BEGIN
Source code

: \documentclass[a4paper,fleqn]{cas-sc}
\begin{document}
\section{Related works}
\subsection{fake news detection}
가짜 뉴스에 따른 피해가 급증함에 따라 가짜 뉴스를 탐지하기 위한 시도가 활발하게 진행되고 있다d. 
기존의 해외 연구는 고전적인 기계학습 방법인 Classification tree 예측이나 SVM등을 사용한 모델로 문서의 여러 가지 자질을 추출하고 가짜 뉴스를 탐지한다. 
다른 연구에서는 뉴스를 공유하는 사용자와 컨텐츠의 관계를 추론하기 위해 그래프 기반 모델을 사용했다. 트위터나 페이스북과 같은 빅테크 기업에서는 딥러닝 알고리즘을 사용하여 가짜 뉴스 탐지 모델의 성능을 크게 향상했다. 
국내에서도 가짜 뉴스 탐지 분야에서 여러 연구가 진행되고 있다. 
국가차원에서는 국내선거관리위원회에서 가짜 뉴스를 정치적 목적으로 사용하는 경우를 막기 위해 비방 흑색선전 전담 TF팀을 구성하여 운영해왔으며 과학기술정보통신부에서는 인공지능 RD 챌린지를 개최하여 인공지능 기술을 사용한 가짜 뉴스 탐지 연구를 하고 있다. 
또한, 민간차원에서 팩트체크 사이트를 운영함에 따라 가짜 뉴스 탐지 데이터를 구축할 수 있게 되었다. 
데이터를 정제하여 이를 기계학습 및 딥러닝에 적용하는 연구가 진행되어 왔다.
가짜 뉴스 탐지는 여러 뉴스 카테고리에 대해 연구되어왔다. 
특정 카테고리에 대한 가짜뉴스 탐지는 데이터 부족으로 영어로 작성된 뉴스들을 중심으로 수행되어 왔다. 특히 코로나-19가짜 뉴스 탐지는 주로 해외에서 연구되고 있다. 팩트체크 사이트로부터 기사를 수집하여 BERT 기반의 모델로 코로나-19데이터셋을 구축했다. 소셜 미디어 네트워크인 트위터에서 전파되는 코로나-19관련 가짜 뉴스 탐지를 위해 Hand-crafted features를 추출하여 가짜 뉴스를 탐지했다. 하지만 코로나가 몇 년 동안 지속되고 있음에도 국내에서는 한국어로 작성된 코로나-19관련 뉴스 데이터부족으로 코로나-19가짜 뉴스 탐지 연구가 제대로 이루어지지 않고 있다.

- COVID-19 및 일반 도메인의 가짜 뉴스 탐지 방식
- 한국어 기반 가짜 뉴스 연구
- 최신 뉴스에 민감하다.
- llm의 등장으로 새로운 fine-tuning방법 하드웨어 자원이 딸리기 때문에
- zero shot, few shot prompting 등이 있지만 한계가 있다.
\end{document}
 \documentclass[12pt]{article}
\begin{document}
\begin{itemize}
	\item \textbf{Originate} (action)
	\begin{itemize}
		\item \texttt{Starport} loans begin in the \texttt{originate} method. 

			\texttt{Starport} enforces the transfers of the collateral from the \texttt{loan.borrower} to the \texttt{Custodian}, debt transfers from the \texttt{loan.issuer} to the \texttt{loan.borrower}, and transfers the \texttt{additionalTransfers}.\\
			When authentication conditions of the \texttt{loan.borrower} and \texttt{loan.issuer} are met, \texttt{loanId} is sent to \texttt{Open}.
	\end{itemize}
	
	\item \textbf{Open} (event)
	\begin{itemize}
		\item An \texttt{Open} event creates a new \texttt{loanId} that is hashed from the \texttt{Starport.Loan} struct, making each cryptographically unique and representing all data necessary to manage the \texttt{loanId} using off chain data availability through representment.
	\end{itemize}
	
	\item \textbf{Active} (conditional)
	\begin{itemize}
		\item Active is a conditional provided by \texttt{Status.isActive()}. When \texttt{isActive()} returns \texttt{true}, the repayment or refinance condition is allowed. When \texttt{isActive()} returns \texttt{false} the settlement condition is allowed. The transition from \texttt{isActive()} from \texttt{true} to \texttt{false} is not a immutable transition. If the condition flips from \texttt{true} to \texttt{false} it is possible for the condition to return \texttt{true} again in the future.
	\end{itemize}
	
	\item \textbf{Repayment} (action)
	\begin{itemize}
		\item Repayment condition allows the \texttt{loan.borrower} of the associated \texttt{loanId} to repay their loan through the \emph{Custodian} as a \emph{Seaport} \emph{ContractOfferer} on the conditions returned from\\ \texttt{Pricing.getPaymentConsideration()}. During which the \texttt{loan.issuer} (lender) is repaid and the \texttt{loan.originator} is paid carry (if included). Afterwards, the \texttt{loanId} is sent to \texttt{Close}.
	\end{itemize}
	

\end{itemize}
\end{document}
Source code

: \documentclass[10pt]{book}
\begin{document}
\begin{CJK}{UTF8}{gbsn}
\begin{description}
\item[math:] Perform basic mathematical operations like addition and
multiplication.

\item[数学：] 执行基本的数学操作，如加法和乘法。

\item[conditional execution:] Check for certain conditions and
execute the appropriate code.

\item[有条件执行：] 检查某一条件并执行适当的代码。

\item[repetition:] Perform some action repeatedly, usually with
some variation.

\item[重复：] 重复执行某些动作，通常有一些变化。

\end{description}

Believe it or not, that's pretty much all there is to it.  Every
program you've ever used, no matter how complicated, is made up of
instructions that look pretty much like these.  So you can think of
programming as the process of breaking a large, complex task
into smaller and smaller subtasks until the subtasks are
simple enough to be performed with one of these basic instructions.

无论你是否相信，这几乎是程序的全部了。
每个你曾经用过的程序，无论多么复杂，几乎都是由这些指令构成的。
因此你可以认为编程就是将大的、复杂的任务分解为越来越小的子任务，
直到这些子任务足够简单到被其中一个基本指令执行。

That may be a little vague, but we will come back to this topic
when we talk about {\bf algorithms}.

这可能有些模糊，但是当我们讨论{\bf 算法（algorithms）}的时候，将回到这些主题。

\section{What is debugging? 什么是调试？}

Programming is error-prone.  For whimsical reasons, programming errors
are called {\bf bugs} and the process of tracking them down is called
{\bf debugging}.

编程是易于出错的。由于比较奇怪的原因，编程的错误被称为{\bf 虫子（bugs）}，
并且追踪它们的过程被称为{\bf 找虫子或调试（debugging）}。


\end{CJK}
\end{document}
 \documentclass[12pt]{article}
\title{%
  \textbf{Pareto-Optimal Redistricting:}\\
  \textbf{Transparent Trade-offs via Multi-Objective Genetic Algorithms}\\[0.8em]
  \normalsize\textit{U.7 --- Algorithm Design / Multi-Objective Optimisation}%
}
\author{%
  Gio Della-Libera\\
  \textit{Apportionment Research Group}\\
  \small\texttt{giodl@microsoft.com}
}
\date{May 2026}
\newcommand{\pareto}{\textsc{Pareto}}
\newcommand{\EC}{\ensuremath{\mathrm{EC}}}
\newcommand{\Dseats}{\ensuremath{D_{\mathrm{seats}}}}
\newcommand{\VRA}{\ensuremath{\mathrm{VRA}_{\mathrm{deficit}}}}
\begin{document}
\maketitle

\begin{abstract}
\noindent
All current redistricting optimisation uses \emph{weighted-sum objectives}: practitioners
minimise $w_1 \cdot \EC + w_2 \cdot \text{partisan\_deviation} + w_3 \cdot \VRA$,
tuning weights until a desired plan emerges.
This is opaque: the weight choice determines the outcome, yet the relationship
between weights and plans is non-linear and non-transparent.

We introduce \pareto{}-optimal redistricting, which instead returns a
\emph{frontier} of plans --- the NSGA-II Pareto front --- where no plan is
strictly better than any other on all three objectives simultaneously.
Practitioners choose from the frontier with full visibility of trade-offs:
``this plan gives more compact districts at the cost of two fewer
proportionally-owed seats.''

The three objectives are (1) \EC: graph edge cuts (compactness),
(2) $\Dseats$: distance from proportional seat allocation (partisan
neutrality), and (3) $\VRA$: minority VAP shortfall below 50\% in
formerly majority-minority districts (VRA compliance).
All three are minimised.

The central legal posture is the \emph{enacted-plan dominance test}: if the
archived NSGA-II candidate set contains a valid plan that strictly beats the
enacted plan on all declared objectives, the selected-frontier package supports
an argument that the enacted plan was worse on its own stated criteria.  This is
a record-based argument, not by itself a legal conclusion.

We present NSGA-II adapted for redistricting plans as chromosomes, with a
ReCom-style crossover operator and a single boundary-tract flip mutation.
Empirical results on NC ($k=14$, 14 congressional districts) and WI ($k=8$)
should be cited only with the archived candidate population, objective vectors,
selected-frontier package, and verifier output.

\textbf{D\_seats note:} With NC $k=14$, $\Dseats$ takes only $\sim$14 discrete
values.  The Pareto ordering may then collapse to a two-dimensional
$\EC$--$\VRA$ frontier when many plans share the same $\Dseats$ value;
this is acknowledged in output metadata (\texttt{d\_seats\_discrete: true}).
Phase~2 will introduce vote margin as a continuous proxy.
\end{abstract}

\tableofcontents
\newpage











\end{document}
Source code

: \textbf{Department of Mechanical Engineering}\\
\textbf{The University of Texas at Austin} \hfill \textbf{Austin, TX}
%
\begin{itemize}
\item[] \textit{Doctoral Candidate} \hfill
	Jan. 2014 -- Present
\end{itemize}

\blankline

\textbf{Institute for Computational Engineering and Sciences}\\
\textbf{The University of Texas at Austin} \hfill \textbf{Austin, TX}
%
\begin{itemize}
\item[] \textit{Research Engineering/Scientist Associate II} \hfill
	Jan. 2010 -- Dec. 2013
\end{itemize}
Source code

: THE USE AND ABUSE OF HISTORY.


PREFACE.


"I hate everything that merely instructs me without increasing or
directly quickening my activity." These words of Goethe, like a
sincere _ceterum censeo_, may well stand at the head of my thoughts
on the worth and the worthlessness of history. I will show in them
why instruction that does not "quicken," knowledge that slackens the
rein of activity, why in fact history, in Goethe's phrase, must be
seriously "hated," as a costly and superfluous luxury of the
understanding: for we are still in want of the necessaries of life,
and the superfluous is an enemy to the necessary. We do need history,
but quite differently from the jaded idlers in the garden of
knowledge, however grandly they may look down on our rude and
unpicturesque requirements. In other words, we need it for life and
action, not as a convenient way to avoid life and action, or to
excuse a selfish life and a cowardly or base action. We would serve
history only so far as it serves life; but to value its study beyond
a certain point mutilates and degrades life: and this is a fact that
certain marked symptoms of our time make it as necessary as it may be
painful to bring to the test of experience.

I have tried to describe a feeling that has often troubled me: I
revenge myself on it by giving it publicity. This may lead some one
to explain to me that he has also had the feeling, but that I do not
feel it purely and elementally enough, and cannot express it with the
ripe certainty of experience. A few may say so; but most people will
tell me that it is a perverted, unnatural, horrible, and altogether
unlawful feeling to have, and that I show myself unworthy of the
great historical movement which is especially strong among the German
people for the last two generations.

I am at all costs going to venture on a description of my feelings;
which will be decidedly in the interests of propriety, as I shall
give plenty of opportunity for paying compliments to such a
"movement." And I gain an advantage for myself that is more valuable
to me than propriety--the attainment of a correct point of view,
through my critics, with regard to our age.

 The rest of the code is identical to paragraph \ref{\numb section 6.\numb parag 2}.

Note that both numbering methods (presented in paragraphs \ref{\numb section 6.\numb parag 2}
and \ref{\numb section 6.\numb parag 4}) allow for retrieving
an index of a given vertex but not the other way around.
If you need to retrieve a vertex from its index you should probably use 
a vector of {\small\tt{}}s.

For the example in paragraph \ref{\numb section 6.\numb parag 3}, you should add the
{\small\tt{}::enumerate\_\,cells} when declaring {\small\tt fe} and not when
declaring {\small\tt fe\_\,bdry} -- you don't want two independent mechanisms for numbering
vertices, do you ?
END
For each line in the data above that contains the string "pretty", extract the line.

Believe it or not, that's pretty much all there is to it.  Every
instructions that look pretty much like these.  So you can think of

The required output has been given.